GCC19CART targets both GCC and CD19.1 It was designed using ICT's CoupledCAR platform, which combines 2 CAR T cells engineered to release cytokines that are thought to promote proliferation and infiltration.3 The platform was designed following observations that CD19-directed CAR T cells also stimulated the immune system, which could lead to increase proliferation for other CAR T cells, specifically those directed toward solid tumor antigens, like GCC.

1. Schlechter BL, Lieu CH, Fakih M, et al. A phase 1 dose escalation study of a novel coupled CAR T cell therapy, GCC19CART, for patients with metastatic colorectal cancer. Presented at: 2024 (ASCO) Annual Meeting; May 31 - June 4; Chicago, Illinois.
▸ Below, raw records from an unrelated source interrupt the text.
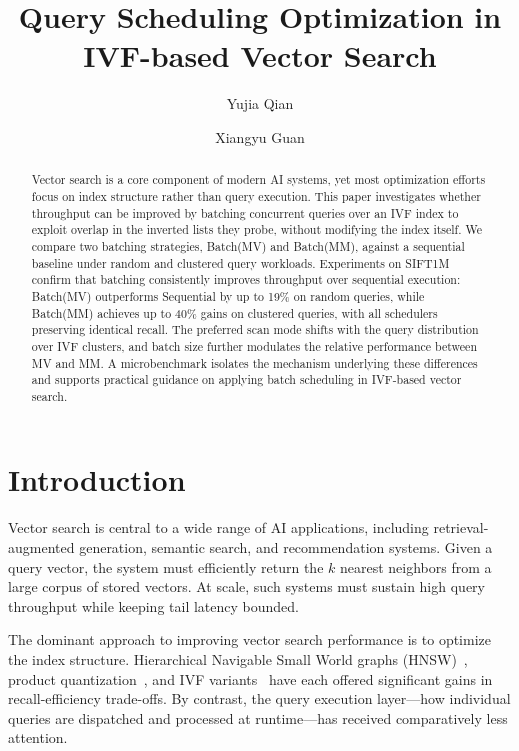 \documentclass[sigconf, nonacm]{acmart}
\title{Query Scheduling Optimization in IVF-based Vector Search}
\author{Yujia Qian}
\affiliation{%
  \institution{Harvard University}
  \city{Cambridge}
  \state{Massachusetts}
  \country{USA}
}
\author{Xiangyu Guan}
\affiliation{%
  \institution{Harvard University}
  \city{Cambridge}
  \state{Massachusetts}
  \country{USA}
}
\begin{document}
\begin{abstract}
Vector search is a core component of modern AI systems, yet most
optimization efforts focus on index structure rather than query
execution. This paper investigates whether throughput can be improved by
batching concurrent queries over an IVF index to exploit overlap in the
inverted lists they probe, without modifying the index itself. We
compare two batching strategies, Batch(MV) and Batch(MM), against a
sequential baseline under random and clustered query workloads.
Experiments on SIFT1M confirm that batching consistently improves
throughput over sequential execution: Batch(MV) outperforms Sequential
by up to 19\% on random queries, while Batch(MM) achieves up to 40\%
gains on clustered queries, with all schedulers preserving identical
recall. The preferred scan mode shifts with the query distribution over
IVF clusters, and batch size further modulates the relative performance
between MV and MM.
A microbenchmark isolates the mechanism underlying these differences and
supports practical guidance on applying batch scheduling in IVF-based
vector search.
\end{abstract}


\maketitle

\section{Introduction}

Vector search is central to a wide range of AI applications, including
retrieval-augmented generation, semantic search, and recommendation
systems. Given a query vector, the system must efficiently return the
$k$ nearest neighbors from a large corpus of stored vectors. At scale,
such systems must sustain high query throughput while keeping tail
latency bounded.

The dominant approach to improving vector search performance is to
optimize the index structure. Hierarchical Navigable Small World graphs
(HNSW)~\cite{hnsw2020}, product quantization~\cite{pq2011}, and IVF
variants~\cite{faiss2021} have each offered significant gains in
recall-efficiency trade-offs. By contrast, the query execution
layer---how individual queries are dispatched and processed at
runtime---has received comparatively less attention.
\end{document}
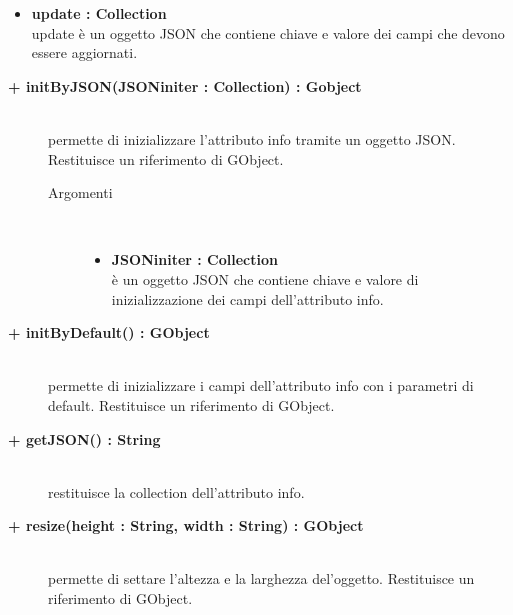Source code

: \begin{description}
\begin{description}
\begin{description}
\begin{itemize}
					\item \textbf{update : Collection			} \hfill \\
					update è un oggetto JSON che contiene chiave e valore dei campi che devono essere aggiornati. 
				\end{itemize}
		\end{description}

\end{description}

\begin{description}
		\item[\textbf{\color{blue}+ initByJSON(JSONiniter : Collection) : Gobject			}] \hfill \\
			permette di inizializzare l'attributo info tramite un oggetto JSON. Restituisce un riferimento di GObject. 
			
		\begin{description}
			\item[Argomenti] \hfill \\
				\begin{itemize}
				
					\item \textbf{JSONiniter : Collection			} \hfill \\
					è un oggetto JSON che contiene chiave e valore di inizializzazione dei campi dell'attributo info. 
				\end{itemize}
		\end{description}

\end{description}

\begin{description}
		\item[\textbf{\color{blue}+ initByDefault() : GObject			}] \hfill \\
			permette di inizializzare i campi dell'attributo info con i parametri di default. Restituisce un riferimento di GObject.

\end{description}

\begin{description}
		\item[\textbf{\color{blue}+ getJSON() : String			}] \hfill \\
			restituisce la collection dell'attributo info.

\end{description}

\begin{description}
		\item[\textbf{\color{blue}+ resize(height : String, width : String) : GObject			}] \hfill \\
			permette di settare l'altezza e la larghezza del'oggetto. Restituisce un riferimento di GObject.
			

\end{description}
\end{description}

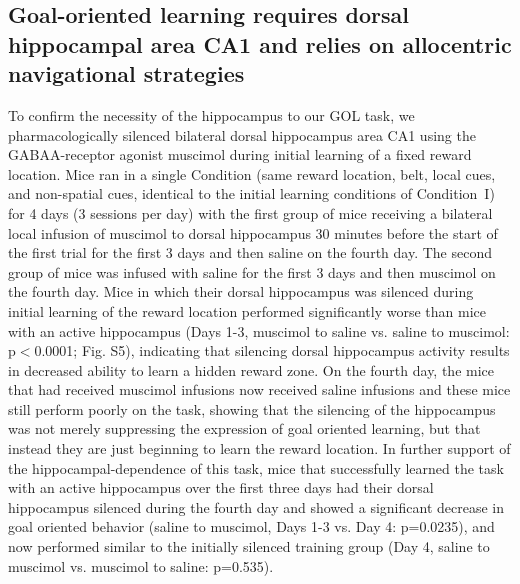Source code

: \subsection{Goal-oriented learning requires dorsal hippocampal area CA1 and relies on allocentric navigational strategies}

To confirm the necessity of the hippocampus to our GOL task, we pharmacologically silenced bilateral dorsal hippocampus area CA1 using the GABAA-receptor agonist muscimol during initial learning of a fixed reward location. Mice ran in a single Condition (same reward location, belt, local cues, and non-spatial cues, identical to the initial learning conditions of Condition~I) for 4 days (3 sessions per day) with the first group of mice receiving a bilateral local infusion of muscimol to dorsal hippocampus 30 minutes before the start of the first trial for the first 3 days and then saline on the fourth day. The second group of mice was infused with saline for the first 3 days and then muscimol on the fourth day. Mice in which their dorsal hippocampus was silenced during initial learning of the reward location performed significantly worse than mice with an active hippocampus (Days 1-3, muscimol to saline vs. saline to muscimol: p$<$0.0001; Fig. S5), indicating that silencing dorsal hippocampus activity results in decreased ability to learn a hidden reward zone. On the fourth day, the mice that had received muscimol infusions now received saline infusions and these mice still perform poorly on the task, showing that the silencing of the hippocampus was not merely suppressing the expression of goal oriented learning, but that instead they are just beginning to learn the reward location. In further support of the hippocampal-dependence of this task, mice that successfully learned the task with an active hippocampus over the first three days had their dorsal hippocampus silenced during the fourth day and showed a significant decrease in goal oriented behavior (saline to muscimol, Days 1-3 vs. Day 4: p=0.0235), and now performed similar to the initially silenced training group (Day 4, saline to muscimol vs. muscimol to saline: p=0.535).

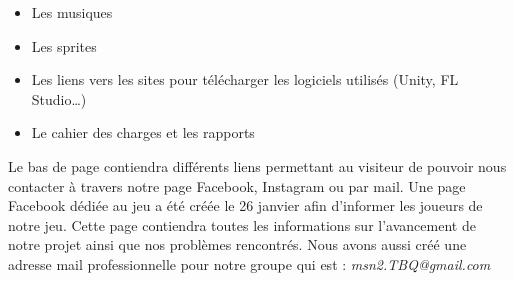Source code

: \documentclass[]{extarticle}
\begin{document}
\begin{spacing}{1.25}
\begin{itemize}
\item Les musiques
\item Les sprites
\item Les liens vers les sites pour télécharger les logiciels utilisés (Unity, FL Studio…)
\item Le cahier des charges et les rapports
\end {itemize}
\bigbreak
\bigbreak
Le bas de page contiendra différents liens permettant au visiteur de pouvoir nous contacter à travers notre page Facebook, Instagram ou par mail.
\bigbreak
\bigbreak
\bigbreak
Une page Facebook dédiée au jeu a été créée le 26 janvier afin d'informer les joueurs de notre jeu. Cette page contiendra toutes les informations sur l'avancement de notre projet ainsi que nos problèmes rencontrés. 
\bigbreak
Nous avons aussi créé une adresse mail professionnelle pour notre groupe qui est : \textit{msn2.TBQ@gmail.com}
\bigbreak
\bigbreak
\bigbreak
\bigbreak
\bigbreak
\bigbreak
\bigbreak


\end{spacing}
\end{document}
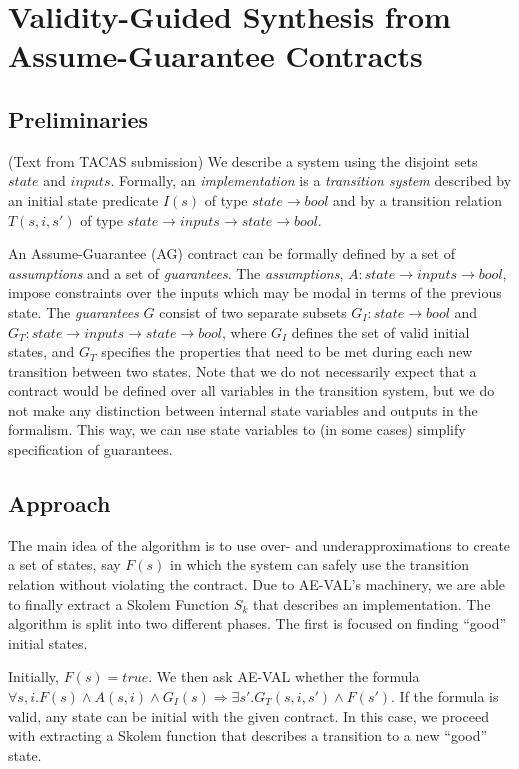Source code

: \documentclass{article}
\begin{document}
\section{Validity-Guided Synthesis from Assume-Guarantee Contracts}

\subsection{Preliminaries}
(Text from TACAS submission)
We describe a system using the disjoint sets $state$ and $inputs$.
Formally, an \emph{implementation} is a \emph{transition system}
described by an initial state predicate $I(s)$ of type $state \to
bool$ and by a transition relation $T(s,i,s')$ of type $state \to
inputs \to state \to bool$.

An Assume-Guarantee (AG) contract can be formally defined by a set of
\emph{assumptions} and a set of \emph{guarantees}. The
\emph{assumptions}, $A: state \rightarrow inputs \rightarrow bool$,
impose constraints over the inputs which may be modal in terms of the
previous state. The \emph{guarantees} $G$ consist of two separate
subsets $G_I: state \rightarrow bool$ and $G_T: state \rightarrow
inputs \rightarrow state \rightarrow bool$, where $G_I$ defines the
set of valid initial states, and $G_T$ specifies the properties that
need to be met during each new transition between two states. Note
that we do not necessarily expect that a contract would be defined
over all variables in the transition system, but we do not make any
distinction between internal state variables and outputs in the
formalism. This way, we can use state variables to (in some cases)
simplify specification of guarantees.

\subsection{Approach}

The main idea of the algorithm is to use over- and underapproximations to
create a set of states, say $F(s)$ in which the system can safely use the
transition relation without violating the contract. Due to AE-VAL's machinery,
we are able to finally extract a Skolem Function $S_k$ that describes an
implementation. The algorithm is split into two different phases. The first is
focused on finding ``good'' initial states.

Initially, $F(s) = true$. We then ask AE-VAL whether the formula $\forall s,i.
F(s) \land A(s,i) \land G_{I}(s) \Rightarrow \exists s'. G_{T}(s,i,s') \land
F(s')$.
If the formula is valid, any state can be initial with the given contract. In
this case, we proceed with extracting a Skolem function that describes a
transition to a new ``good'' state.
\end{document}
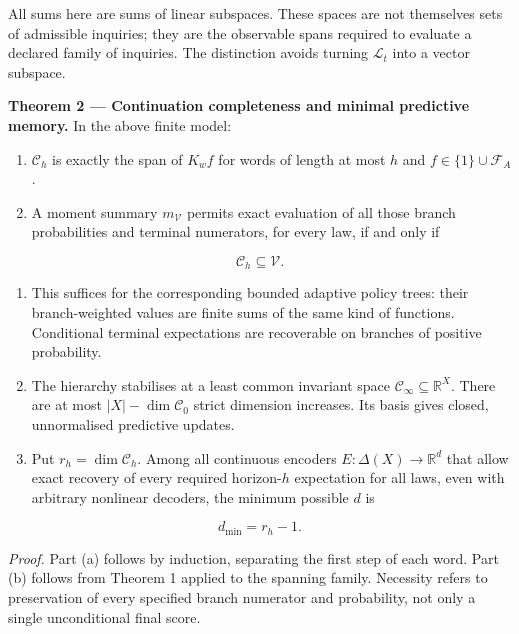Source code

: \documentclass[11pt,a4paper]{article}
\begin{document}
All sums here are sums of linear subspaces. These spaces are not
themselves sets of admissible inquiries; they are the observable spans
required to evaluate a declared family of inquiries. The distinction
avoids turning \(\mathcal L_t\) into a vector subspace.


\textbf{Theorem 2 --- Continuation completeness and minimal predictive
memory.} In the above finite model:

\begin{enumerate}
\def\labelenumi{(\alph{enumi})}
\item
  \(\mathscr C_h\) is exactly the span of \(K_wf\) for words of length
  at most \(h\) and \(f\in\{1\}\cup\mathscr F_A\).
\item
  A moment summary \(m_{\mathscr V}\) permits exact evaluation of all
  those branch probabilities and terminal numerators, for every law, if
  and only if
\end{enumerate}

\[
\boxed{\mathscr C_h\subseteq\mathscr V.}
\]

\begin{enumerate}
\def\labelenumi{(\alph{enumi})}
\setcounter{enumi}{2}
\item
  This suffices for the corresponding bounded adaptive policy trees:
  their branch-weighted values are finite sums of the same kind of
  functions. Conditional terminal expectations are recoverable on
  branches of positive probability.
\item
  The hierarchy stabilises at a least common invariant space
  \(\mathscr C_\infty\subseteq\mathbb R^X\). There are at most
  \(|X|-\dim\mathscr C_0\) strict dimension increases. Its basis gives
  closed, unnormalised predictive updates.
\item
  Put \(r_h=\dim\mathscr C_h\). Among all continuous encoders
  \(E:\Delta(X)\to\mathbb R^d\) that allow exact recovery of every
  required horizon-\(h\) expectation for all laws, even with arbitrary
  nonlinear decoders, the minimum possible \(d\) is
\end{enumerate}

\[
\boxed{d_{\min}=r_h-1.}
\]

\emph{Proof.} Part (a) follows by induction, separating the first step
of each word. Part (b) follows from Theorem 1 applied to the spanning
family. Necessity refers to preservation of every specified branch
numerator and probability, not only a single unconditional final score.
\end{document}
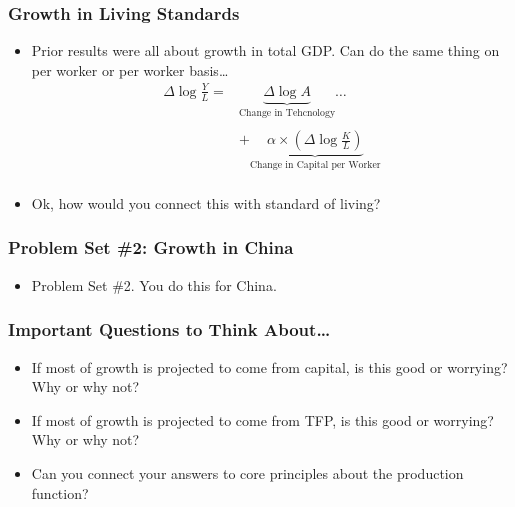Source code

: \documentclass[handout]{beamer}
\begin{document}
\begin{frame}[t]
\frametitle{Growth in Living Standards}
\begin{itemize}
\item Prior results were all about growth in total GDP. Can do the same thing on per worker or per worker basis\ldots
\medskip
\begin{eqnarray*}
\Delta \log \frac{Y}{L} = & \underbrace{\Delta \log A}_{\mbox{Change in Tehcnology}} \dots \\
\\
& +  \underbrace{\alpha \times \left(\Delta \log \frac{K}{L} \right)}_{\mbox{Change in Capital per Worker}}\\
\end{eqnarray*}
\bigskip
\item Ok, how would you connect this with standard of living?
\end{itemize}
\end{frame}


\begin{frame}[t]
\frametitle{Problem Set \#2: Growth in China}
\begin{itemize}
\item Problem Set \#2. You do this for China.
\end{itemize}
\end{frame}



\begin{frame}[t]
\frametitle{Important Questions to Think About\ldots}
\begin{itemize}
\item If most of growth is projected to come from capital, is this good or worrying? Why or why not?
\bigskip
\item If most of growth is projected to come from TFP, is this good or worrying? Why or why not?
\bigskip
\item Can you connect your answers to core principles about the production function?
\end{itemize}
\end{frame}

\end{document}
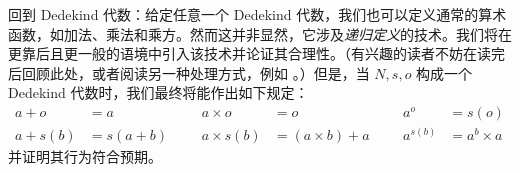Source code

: \documentclass[../../../include/open-logic-section]{subfiles}
\begin{document}
回到 Dedekind 代数：给定任意一个 Dedekind 代数，我们也可以定义通常的算术函数，如加法、乘法和乘方。然而这并非显然，它涉及\emph{递归定义}的技术。我们将在更靠后且更一般的语境中引入该技术并论证其合理性。（有兴趣的读者不妨在读完  后回顾此处，或者阅读另一种处理方式，例如 \citealt[pp.~95--8]{Potter2004}。）但是，当 $N, s, o$ 构成一个 Dedekind 代数时，我们最终将能作出如下规定：
\begin{align*}
	{a} + {o} &= {a} & & & {a} \times {o} &= {o} & & & {a}^{o} &= s(o)\\
{a} + {s}({b}) &= {s}({a}+{b}) &&& {a} \times {s}({b}) &= ({a}\times {b}) + {a}  & & & {a}^{{s}({b})} &= {a}^{b} \times {a}
\end{align*}
并证明其行为符合预期。
\end{document}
Abstract #e15572
2. Lu, V. A phase 1 dose escalation study of GCC19CART - a novel CoupledCAR therapy for subjects with metastatic colorectal cancer. Presented at: AACR Annual Meeting. April 14-19, 2023; Orlando, FL. Abstract 1130.
3. Innovative Cellular Therapeutics Receives FDA Fast Track Designation for GCC19CART, its Lead Solid Tumor Candidate, in the Treatment of Patients with Relapsed or Refractory Metastatic Colorectal Cancer. Innovative Cellular Therapeutics. April 19, 2022. Accessed June 4, 2024.